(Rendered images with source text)
===
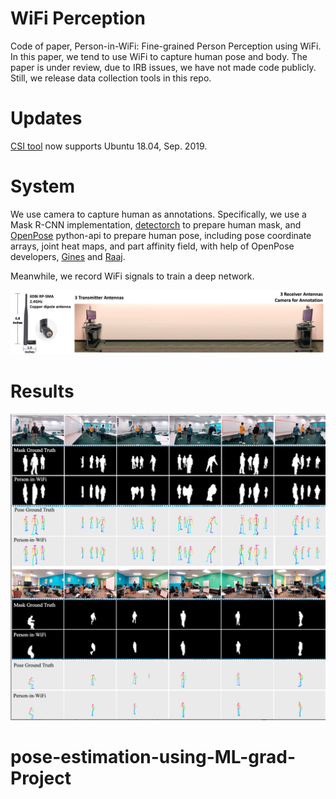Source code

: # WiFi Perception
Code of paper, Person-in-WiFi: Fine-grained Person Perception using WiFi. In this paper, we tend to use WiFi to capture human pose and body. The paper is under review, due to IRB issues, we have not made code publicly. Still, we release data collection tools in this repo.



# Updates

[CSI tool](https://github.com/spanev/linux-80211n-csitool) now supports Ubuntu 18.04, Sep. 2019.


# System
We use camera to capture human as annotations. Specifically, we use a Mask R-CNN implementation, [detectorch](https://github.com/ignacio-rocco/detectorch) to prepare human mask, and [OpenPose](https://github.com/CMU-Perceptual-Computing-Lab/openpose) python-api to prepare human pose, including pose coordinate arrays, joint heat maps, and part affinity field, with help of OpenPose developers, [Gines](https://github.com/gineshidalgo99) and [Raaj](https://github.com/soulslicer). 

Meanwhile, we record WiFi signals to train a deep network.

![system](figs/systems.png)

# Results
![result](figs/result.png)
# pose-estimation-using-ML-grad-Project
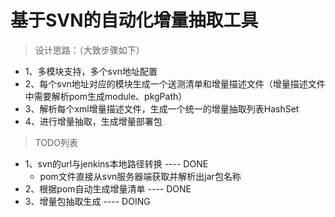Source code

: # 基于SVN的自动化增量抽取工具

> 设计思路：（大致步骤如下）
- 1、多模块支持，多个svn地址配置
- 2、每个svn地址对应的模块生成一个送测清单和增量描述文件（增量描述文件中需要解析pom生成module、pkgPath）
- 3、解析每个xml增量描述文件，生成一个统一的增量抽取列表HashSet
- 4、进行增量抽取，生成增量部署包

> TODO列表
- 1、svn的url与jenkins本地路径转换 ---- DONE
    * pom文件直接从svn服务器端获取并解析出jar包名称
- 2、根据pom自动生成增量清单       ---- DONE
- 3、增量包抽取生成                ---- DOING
===
The result should be the full set of entries above, restated exactly and without images.

◆ Solution to this task
Source code

: # WiFi Perception
Code of paper, Person-in-WiFi: Fine-grained Person Perception using WiFi. In this paper, we tend to use WiFi to capture human pose and body. The paper is under review, due to IRB issues, we have not made code publicly. Still, we release data collection tools in this repo.



# Updates

[CSI tool](https://github.com/spanev/linux-80211n-csitool) now supports Ubuntu 18.04, Sep. 2019.


# System
We use camera to capture human as annotations. Specifically, we use a Mask R-CNN implementation, [detectorch](https://github.com/ignacio-rocco/detectorch) to prepare human mask, and [OpenPose](https://github.com/CMU-Perceptual-Computing-Lab/openpose) python-api to prepare human pose, including pose coordinate arrays, joint heat maps, and part affinity field, with help of OpenPose developers, [Gines](https://github.com/gineshidalgo99) and [Raaj](https://github.com/soulslicer). 

Meanwhile, we record WiFi signals to train a deep network.

![system](figs/systems.png)

# Results
![result](figs/result.png)
# pose-estimation-using-ML-grad-Project
Source code

: # 基于SVN的自动化增量抽取工具

> 设计思路：（大致步骤如下）
- 1、多模块支持，多个svn地址配置
- 2、每个svn地址对应的模块生成一个送测清单和增量描述文件（增量描述文件中需要解析pom生成module、pkgPath）
- 3、解析每个xml增量描述文件，生成一个统一的增量抽取列表HashSet
- 4、进行增量抽取，生成增量部署包

> TODO列表
- 1、svn的url与jenkins本地路径转换 ---- DONE
    * pom文件直接从svn服务器端获取并解析出jar包名称
- 2、根据pom自动生成增量清单       ---- DONE
- 3、增量包抽取生成                ---- DOING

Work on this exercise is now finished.